Wednesday, June 13, 2012

Metro's Broken Promises


So Metro announced a "revamp" in customer service. Nothing really says "we got nothing" quite like revamp, but let's take a look at what they promised:

First off, the "we're going to improve safety and reliability" meme has been going around the Jackson Graham building forever. Here it is in its 2008 GM Catoe-era form. Sounds positively Sarlesian, doesn't it? Six months after this release, things didn't work out well for Catoe and those killed and injured on the Red Line crash.

Here are the rest of the rejiggering promises:

"More customer service training": Been there in 2004. Remember this from the following year?

"New electronic information displays in Metrorail stations": Sound familiar (2008)?

"Focus on security and youth behavior": They were going to do this in 2009.

Metro also promised "remote temperature monitoring" as part "station improvements," presumably in response to the hot station "phenomenon." Sounds a little bit like the infamous "Operation Cool Breeze," which never happened. No word on remote odor monitoring caused by organic brake pads.

One thing that strikes me about "temperature monitoring" is that like most of Metro's initiatives, it doesn't really scream action.

To be fair, as the press release states, Metro has improved SmarTrip. It was a long, hard struggle to cross into the new millennium, but in 2012, Metro did it. Way to go guys!
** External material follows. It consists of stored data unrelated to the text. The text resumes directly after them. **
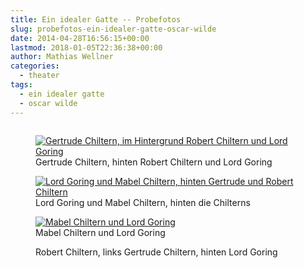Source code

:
 ```yaml
---
title: Ein idealer Gatte -- Probefotos
slug: probefotos-ein-idealer-gatte-oscar-wilde
date: 2014-04-28T16:56:15+00:00
lastmod: 2018-01-05T22:36:38+00:00
author: Mathias Wellner
categories:
  - theater
tags:
  - ein idealer gatte
  - oscar wilde
---
```


<div style="column-count: 2; column-gap: 0; column-width: 17rem;">
  <figure class="m-0">
    <a href="https://www.flickr.com/photos/mwellner/14016930805" title="Gertrude Chiltern, im Hintergrund Robert Chiltern und Lord Goring">
      <img class="m-0" srcset="https://farm6.staticflickr.com/5200/14016930805_999ce58b78_n.jpg 320w, https://farm6.staticflickr.com/5200/14016930805_999ce58b78_z.jpg 640w, https://farm6.staticflickr.com/5200/14016930805_999ce58b78_c.jpg 800w, https://farm6.staticflickr.com/5200/14016930805_eb32e91e36_h.jpg 1600w, https://farm6.staticflickr.com/5200/14016930805_61a6b285fd_k.jpg 2048w" src="https://farm6.staticflickr.com/5200/14016930805_999ce58b78_b.jpg" title="Gertrude Chiltern, im Hintergrund Robert Chiltern und Lord Goring">
    </a>
    <figcaption>Gertrude Chiltern, hinten Robert Chiltern und Lord Goring</figcaption>
  </figure>

  <figure class="m-0">
    <a href="https://www.flickr.com/photos/mwellner/14016954845" title="Lord Goring und Mabel Chiltern, hinten Gertrude und Robert Chiltern">
      <img class="m-0" srcset="https://farm3.staticflickr.com/2916/14016954845_9c868d82b3_n.jpg 320w, https://farm3.staticflickr.com/2916/14016954845_9c868d82b3_z.jpg 640w, https://farm3.staticflickr.com/2916/14016954845_9c868d82b3_c.jpg 800w, https://farm3.staticflickr.com/2916/14016954845_1e20ccca40_h.jpg 1600w, https://farm3.staticflickr.com/2916/14016954845_5fa69748bb_k.jpg 2048w" src="https://farm3.staticflickr.com/2916/14016954845_9c868d82b3_b.jpg" title="Lord Goring und Mabel Chiltern, hinten Gertrude und Robert Chiltern">
    </a>
    <figcaption>Lord Goring und Mabel Chiltern, hinten die Chilterns</figcaption>
  </figure>

  <figure class="m-0">
    <a href="https://www.flickr.com/photos/mwellner/14013752842" title="Mabel Chiltern und Lord Goring">
      <img class="m-0" srcset="https://farm8.staticflickr.com/7090/14013752842_5e1ef1a2bc_n.jpg 320w, https://farm8.staticflickr.com/7090/14013752842_5e1ef1a2bc_z.jpg 640w, https://farm8.staticflickr.com/7090/14013752842_5e1ef1a2bc_c.jpg 800w, https://farm8.staticflickr.com/7090/14013752842_1e0d805998_h.jpg 1600w, https://farm8.staticflickr.com/7090/14013752842_bafe20fd9a_k.jpg 2048w" src="https://farm8.staticflickr.com/7090/14013752842_5e1ef1a2bc_b.jpg" title="Mabel Chiltern und Lord Goring">
    </a>
    <figcaption>Mabel Chiltern und Lord Goring</figcaption>
  </figure>

  <figure class="m-0">
    <a href="https://www.flickr.com/photos/mwellner/14016908015" title="MW_20140423_5213.jpg by mathias wellner, on Flickr">
      <img class="m-0" srcset="https://farm8.staticflickr.com/7134/14016908015_94e182c733_n.jpg 320w, https://farm8.staticflickr.com/7134/14016908015_94e182c733_z.jpg 640w, https://farm8.staticflickr.com/7134/14016908015_94e182c733_c.jpg 800w, https://farm8.staticflickr.com/7134/14016908015_1433f2a66c_h.jpg 1600w, https://farm8.staticflickr.com/7134/14016908015_7623fe1679_k.jpg 2048w" src="https://farm8.staticflickr.com/7134/14016908015_94e182c733_b.jpg" title="">
    </a>
    <figcaption>Robert Chiltern, links Gertrude Chiltern, hinten Lord Goring</figcaption>
  </figure>
</div>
(A station manager tells me the SmarTrip card purchase machines (not the fare machines) at the stations won't accept credit or debit cards for the next three weeks because of some kind of computer glitch. The one at East Falls Church only accepts cash for now.)

Of course you'd expect Metro to spin all this stuff, but you'd also expect the "watchdog" media to do a little more digging. Maybe searching Metro's press releases for "customer service" would be a good start.

Yet despite Metro burping up the same old stale stories year after year, and Metro slogging pitifully on with unreliable, unsafe and ever more expensive service, the local media just laps up the Metro press offload as if it's all a done deal. (No offense WJLA, you were just the first to regurgitate Metro's cud.)

The whole thing reminds me of the proverb, "a promise is a comfort for a fool."